== Task instructions ==
All that should be output is the block of lines below from the line with "nonzero result is" to the line with "the physical Green", both included, exactly as written.

== Collected data ==
────────

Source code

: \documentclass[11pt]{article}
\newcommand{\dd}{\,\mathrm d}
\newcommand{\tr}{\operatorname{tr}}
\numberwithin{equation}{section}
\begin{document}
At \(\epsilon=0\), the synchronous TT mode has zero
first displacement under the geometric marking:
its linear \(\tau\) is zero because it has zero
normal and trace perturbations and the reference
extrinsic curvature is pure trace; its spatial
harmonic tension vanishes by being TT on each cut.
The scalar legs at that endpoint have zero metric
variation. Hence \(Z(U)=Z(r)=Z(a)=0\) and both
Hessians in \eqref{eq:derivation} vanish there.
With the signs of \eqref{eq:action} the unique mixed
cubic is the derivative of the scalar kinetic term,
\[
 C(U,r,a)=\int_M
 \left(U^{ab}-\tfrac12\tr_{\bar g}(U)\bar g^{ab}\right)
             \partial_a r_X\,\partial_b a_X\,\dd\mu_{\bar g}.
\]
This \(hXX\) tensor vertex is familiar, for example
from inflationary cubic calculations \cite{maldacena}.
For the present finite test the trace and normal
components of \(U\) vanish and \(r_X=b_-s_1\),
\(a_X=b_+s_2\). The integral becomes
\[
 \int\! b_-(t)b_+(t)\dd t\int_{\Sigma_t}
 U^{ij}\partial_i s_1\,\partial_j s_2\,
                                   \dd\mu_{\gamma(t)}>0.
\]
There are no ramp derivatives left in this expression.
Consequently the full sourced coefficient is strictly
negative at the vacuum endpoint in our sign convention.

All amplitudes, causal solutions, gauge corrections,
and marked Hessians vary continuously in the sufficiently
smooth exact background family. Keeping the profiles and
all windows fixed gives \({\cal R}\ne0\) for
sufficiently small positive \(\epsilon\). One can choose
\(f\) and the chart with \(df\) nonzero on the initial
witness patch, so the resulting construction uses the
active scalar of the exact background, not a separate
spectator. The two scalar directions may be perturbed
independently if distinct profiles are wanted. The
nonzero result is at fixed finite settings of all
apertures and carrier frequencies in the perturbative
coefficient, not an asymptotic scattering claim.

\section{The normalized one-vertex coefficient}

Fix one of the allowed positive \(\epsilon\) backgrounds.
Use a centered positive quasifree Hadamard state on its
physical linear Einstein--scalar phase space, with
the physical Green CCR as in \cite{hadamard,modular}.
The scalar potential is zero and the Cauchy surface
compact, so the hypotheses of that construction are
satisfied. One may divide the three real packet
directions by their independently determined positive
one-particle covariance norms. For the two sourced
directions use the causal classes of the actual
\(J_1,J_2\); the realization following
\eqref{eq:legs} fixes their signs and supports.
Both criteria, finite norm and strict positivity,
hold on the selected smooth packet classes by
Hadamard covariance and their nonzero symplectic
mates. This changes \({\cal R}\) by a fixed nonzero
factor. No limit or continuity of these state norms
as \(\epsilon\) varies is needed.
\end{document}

────────

== Written solution ==
nonzero result is at fixed finite settings of all
apertures and carrier frequencies in the perturbative
coefficient, not an asymptotic scattering claim.

\section{The normalized one-vertex coefficient}

Fix one of the allowed positive \(\epsilon\) backgrounds.
Use a centered positive quasifree Hadamard state on its
physical linear Einstein--scalar phase space, with
the physical Green CCR as in \cite{hadamard,modular}.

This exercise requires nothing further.